First batch and second batch were from different packs, they appeared to mix differently is all.


bhavik said:


> hi there thanks for that appreciate you replying. How would you say the Lush max is working for you and even with the precipitation would you say that it benefits your plants?
> im sorry i dont understand you bought APF? whats that? and is that from ebay and is that any good?


I've only ever used Lushmax so have nothing to compare it to, difficult to say how well it works, which is why I ordered some complete aquatic ferts (Ebay) from APF see if I spot any difference. Tank is low-tech, Non CO2 but heavily planted and I'm exceeding the "low-tech" dose as indicated on the packet.
HTH
cheers


----------



## bhavik (24 Apr 2017)

Parablennius said:


> Hi
> 
> First batch and second batch were from different packs, they appeared to mix differently is all.
> 
> ...



Oh ok but would you say it's benefited the plant from when you didn't use the fert to now? E.g are you seeing and deficiency or anything? How much are you adding daily?
Also have you noticed your aquarium water turning slightly brownish when your add the lush max due to the percipitate?
And have you tried the lush Marco or mirco on its own?
Could you send me the link of the aquatic ferts you ordered? 

Thanks


----------



## Parablennius (24 Apr 2017)

OK Tank is only 10 months old (200L NET) so I've used lushmax from the off but have increased the dose gradually up to 5ml per day except Sat and a 30% water change Sunday. I upped it because I thought I saw potassium deficiency in H.corymbosa. Didn't notice any water browning but my top-up water if loaded with tannins so I wouldn't see it anyway. Have not used macro or micro seperately.
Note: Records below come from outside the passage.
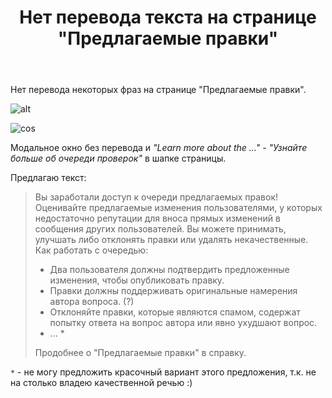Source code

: ﻿---
title: "Нет перевода текста на странице &quot;Предлагаемые правки&quot;"
se.owner.user_id: 272305
se.owner.display_name: "entithat"
se.owner.link: "https://ru.meta.stackoverflow.com/users/272305/entithat"
se.link: "https://ru.meta.stackoverflow.com/questions/11494/%d0%9d%d0%b5%d1%82-%d0%bf%d0%b5%d1%80%d0%b5%d0%b2%d0%be%d0%b4%d0%b0-%d1%82%d0%b5%d0%ba%d1%81%d1%82%d0%b0-%d0%bd%d0%b0-%d1%81%d1%82%d1%80%d0%b0%d0%bd%d0%b8%d1%86%d0%b5-%d0%9f%d1%80%d0%b5%d0%b4%d0%bb%d0%b0%d0%b3%d0%b0%d0%b5%d0%bc%d1%8b%d0%b5-%d0%bf%d1%80%d0%b0%d0%b2%d0%ba%d0%b8"
se.question_id: 11494
se.post_type: question
---
<p>Нет перевода некоторых фраз на странице &quot;Предлагаемые правки&quot;.</p>
<p><img src="https://imgur.com/EYnDvRA.png" alt="alt" /></p>
<p><img src="https://imgur.com/5g2u4QG.png" alt="cos" /></p>
<p>Модальное окно без перевода и <em>&quot;Learn more about the ...&quot; - &quot;Узнайте больше об очереди проверок&quot;</em> в шапке страницы.</p>
<p>Предлагаю текст:</p>
<blockquote>
<p>Вы заработали доступ к очереди предлагаемых правок!<br />
Оценивайте предлагаемые изменения пользователями, у которых недостаточно репутации для вноса прямых изменений в сообщения других пользователей. Вы можете принимать, улучшать либо отклонять правки или удалять некачественные.<br />
Как работать с очередью:</p>
<ul>
<li>Два пользователя должны подтвердить предложенные изменения, чтобы опубликовать правку.</li>
<li>Правки должны поддерживать оригинальные намерения автора вопроса. (?)</li>
<li>Отклоняйте правки, которые являются спамом, содержат попытку ответа на вопрос автора или явно ухудшают вопрос.</li>
<li>...  *</li>
</ul>
<p>Продобнее о &quot;Предлагаемые правки&quot; в справку.</p>
</blockquote>
<p><code>*</code> - не могу предложить красочный вариант этого предложения, т.к. не на столько владею качественной речью :)</p>

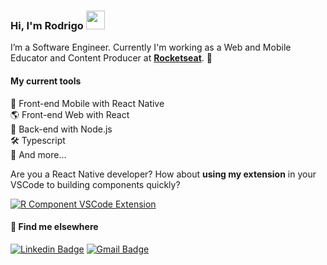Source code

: ### Hi, I'm Rodrigo <img src="https://media.giphy.com/media/hvRJCLFzcasrR4ia7z/giphy.gif" width="30px">

I’m a Software Engineer. Currently I'm working as a Web and Mobile Educator and Content Producer at [**Rocketseat**](https://github.com/rocketseat-education). 🚀

#### My current tools 
📲 Front-end Mobile with React Native  
🌎 Front-end Web with React  
📡 Back-end with Node.js  
🛠️ Typescript  
🧰 And more...  


Are you a React Native developer? How about **using my extension** in your VSCode to building components quickly?

[![R Component VSCode Extension](https://img.shields.io/visual-studio-marketplace/v/rodrigorgtic.rcomponent.svg?label=RComponent%20VSCode%20Extension&color=8257E6&labelColor=0A1033)](https://marketplace.visualstudio.com/items?itemName=rodrigorgtic.rcomponent)

#### 💬 Find me elsewhere

[![Linkedin Badge](https://img.shields.io/badge/-Linkedin-blue?style=flat-square&logo=Linkedin&logoColor=white&link=https://www.linkedin.com/in/rodrigo-goncalves-santana/)](https://www.linkedin.com/in/rodrigo-goncalves-santana/) 
[![Gmail Badge](https://img.shields.io/badge/-rodrigorgtic@gmail.com-c14438?style=flat-square&logo=Gmail&logoColor=white&link=mailto:rodrigorgtic@gmail.com)](mailto:fhugoduarte@gmail.com)


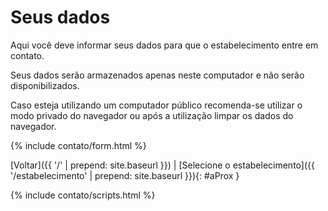 # Seus dados

Aqui você deve informar seus dados para que o estabelecimento entre em contato.

Seus dados serão armazenados apenas neste computador e não serão disponibilizados.

Caso esteja utilizando um computador público recomenda-se utilizar o modo privado do navegador ou após a utilização limpar os dados do navegador.

{% include contato/form.html %}

[Voltar]({{ '/' | prepend: site.baseurl }}) | [Selecione o estabelecimento]({{ '/estabelecimento' | prepend: site.baseurl }}){: #aProx }

{% include contato/scripts.html %}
Don't think I can link directly on here?


----------



## bhavik (24 Apr 2017)

Oh ok fair enough and so in total for the day much do you dose as mine is a 200L tank as well and just want to see if I'm dosing enough as I'm not really seeing a change with my plants 
Oh I'm not sure if you just post the name of the listing i'll have a look

Thanks


----------



## Parablennius (24 Apr 2017)

Sent PM


----------



## GreenNeedle (25 Apr 2017)

Just to clear up that these packets should mixed all as one lot and not in parts.  You will end up getting the wrong amounts of each ingredients because some are heavier than others.
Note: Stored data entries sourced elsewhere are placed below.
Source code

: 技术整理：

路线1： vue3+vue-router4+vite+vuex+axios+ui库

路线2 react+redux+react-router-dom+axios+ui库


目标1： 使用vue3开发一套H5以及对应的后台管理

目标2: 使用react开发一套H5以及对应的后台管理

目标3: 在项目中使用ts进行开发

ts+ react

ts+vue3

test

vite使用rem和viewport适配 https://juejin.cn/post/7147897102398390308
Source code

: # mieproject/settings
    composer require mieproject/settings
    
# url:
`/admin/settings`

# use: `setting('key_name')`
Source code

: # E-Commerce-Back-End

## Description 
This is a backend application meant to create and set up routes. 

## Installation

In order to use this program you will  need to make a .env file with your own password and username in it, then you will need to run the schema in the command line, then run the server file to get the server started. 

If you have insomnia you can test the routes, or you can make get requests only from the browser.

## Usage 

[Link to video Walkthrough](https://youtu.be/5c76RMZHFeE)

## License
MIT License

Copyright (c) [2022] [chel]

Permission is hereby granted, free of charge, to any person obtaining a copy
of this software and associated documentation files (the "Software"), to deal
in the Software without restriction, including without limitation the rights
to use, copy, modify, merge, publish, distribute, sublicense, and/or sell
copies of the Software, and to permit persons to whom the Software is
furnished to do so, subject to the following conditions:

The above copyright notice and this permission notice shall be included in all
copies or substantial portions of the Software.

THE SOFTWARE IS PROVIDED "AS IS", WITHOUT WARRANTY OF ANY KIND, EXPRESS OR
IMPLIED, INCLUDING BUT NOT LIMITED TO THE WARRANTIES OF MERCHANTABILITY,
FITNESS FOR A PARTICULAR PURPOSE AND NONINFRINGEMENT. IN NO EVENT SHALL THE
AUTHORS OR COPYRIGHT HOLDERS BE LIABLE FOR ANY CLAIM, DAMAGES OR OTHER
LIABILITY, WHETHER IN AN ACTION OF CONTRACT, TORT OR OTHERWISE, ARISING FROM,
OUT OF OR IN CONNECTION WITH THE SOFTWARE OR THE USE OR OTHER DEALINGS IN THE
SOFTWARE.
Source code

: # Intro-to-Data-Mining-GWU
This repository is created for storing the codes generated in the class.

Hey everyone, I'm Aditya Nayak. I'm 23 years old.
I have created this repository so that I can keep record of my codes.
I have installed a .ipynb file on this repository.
There are 2 iron chelates in there.  75% is EDDHA and 25% is DTPA so there should be no problems due to the chelate.

You should however always try and use DI water because you can;t guarantee how much phosphate is in your tap water because water companies will often add phosphate to lock up iron that comes from old iron pipes in the network.  There is also some run off from fields too.

I make up the whole litre in a 1 litre bottle using DI water and then split half out into a smaller dosing bottle once it has all dissolved and leave the other half in the bottle in a dark cupboard until needed.


----------



## xim (25 Apr 2017)

It's not about the type of chelator. It's the quality of it. I had problem with 7% Fe-DTPA powder from a brand, it precipitated within minutes when mixed with KH2PO4. While Fe-EDTA, commonly regarded as inferior to DTPA, didn't have this problem. Lowering the pH, even by using distilled vinegar instead of water, just delayed the precipitation by hours.

After changing to 11% Fe-DTPA (Dissolvine D-Fe-11), all went well, no precipitation even after 4 weeks, should last longer but I used it up.


----------



## ian_m (25 Apr 2017)

xim said:


> Lowering the pH, even by using distilled vinegar instead of water, just delayed the precipitation by hours.


You must add preservative of some form as the chelated elements are a fantastic food source for microbes who will quickly start munching (within a day or two) and raising the pH and allowing the elements to unchelate,  they will then either precipitate out or provide yet more food source for happy microbes.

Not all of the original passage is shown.